Le 31 juillet 1928, le marché de gré à gré avec l’entreprise du gros œuvre Lajoinie est signé, les travaux vont pouvoir commencer. Il reste à faire admettre au maréchal, fervent admirateur du nudisme avant-gardiste, la tapisserie de pierre, alors même que Laprade a déjà pris des contacts avec le sculpteur Alfred Janniot, qu’il pensait être le seul à pouvoir porter un projet de cette envergure.
Le 5 septembre 1928, Laprade explique à Janniot la situation :
Le débat s’installe et certains membres des différentes commissions soutiennent qu'il y a danger à confier le travail à un seul, mais plutôt se saisir de cette occasion exceptionnelle pour permettre à tous les maîtres de la sculpture française de s'associer dans une œuvre d'ensemble. Le 4 décembre 1928, le maréchal tranche en faveur de Laprade en décidant que seul l’architecte maître de l’œuvre devra présenter un nom. Le maréchal Lyautey qui n’est ni à l’origine du projet ni du choix de Laprade aura eu le mérite de donner à l’architecte les moyens de réaliser son œuvre d’art totale. Il lui permet ainsi de choisir en toute liberté les sculpteurs, peintres, ferronniers, créateurs de meubles et décorateurs, lui démontrant ainsi toute sa confiance et à quel point il reconnaissait son talent. Ses seules exigences ont porté sur le respect des délais et de l’enveloppe budgétaire.

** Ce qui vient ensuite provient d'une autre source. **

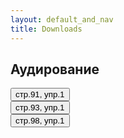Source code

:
 ```yaml
---
layout: default_and_nav
title: Downloads
---
```

## Аудирование
<audio id="ID091" source src="assets/audio/page_91_ex_1.mp3"></audio><button onclick="playAudio('ID091')" type="button">стр.91, упр.1</button> <br/> 
<audio id="ID093" source src="assets/audio/page_93_ex_1.mp3"></audio><button onclick="playAudio('ID093')" type="button">стр.93, упр.1</button> <br/> 
<audio id="ID093" source src="assets/audio/page_98_ex_1.mp3"></audio><button onclick="playAudio('ID098')" type="button">стр.98, упр.1</button>

<script>
function playAudio(audio_element) {
	var x = document.getElementById(audio_element);
	x.play();
}
</script>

Laprade démontre à travers ce projet sa parfaite maîtrise des formes et de la composition que l’œuvre de Janniot révèle avec talent tout en répondant à la commande des organisateurs de l’Exposition. La façade informe le visiteur de la destination du monument et elle l’incite à entrer grâce à la parfaite intégration du bas-relief à la structure de l’édifice.
Le 5 novembre 1928, la première pierre du musée des colonies est posée ; les travaux s’achèvent le 6 mai 1931, avec l’inauguration de l’Exposition internationale coloniale.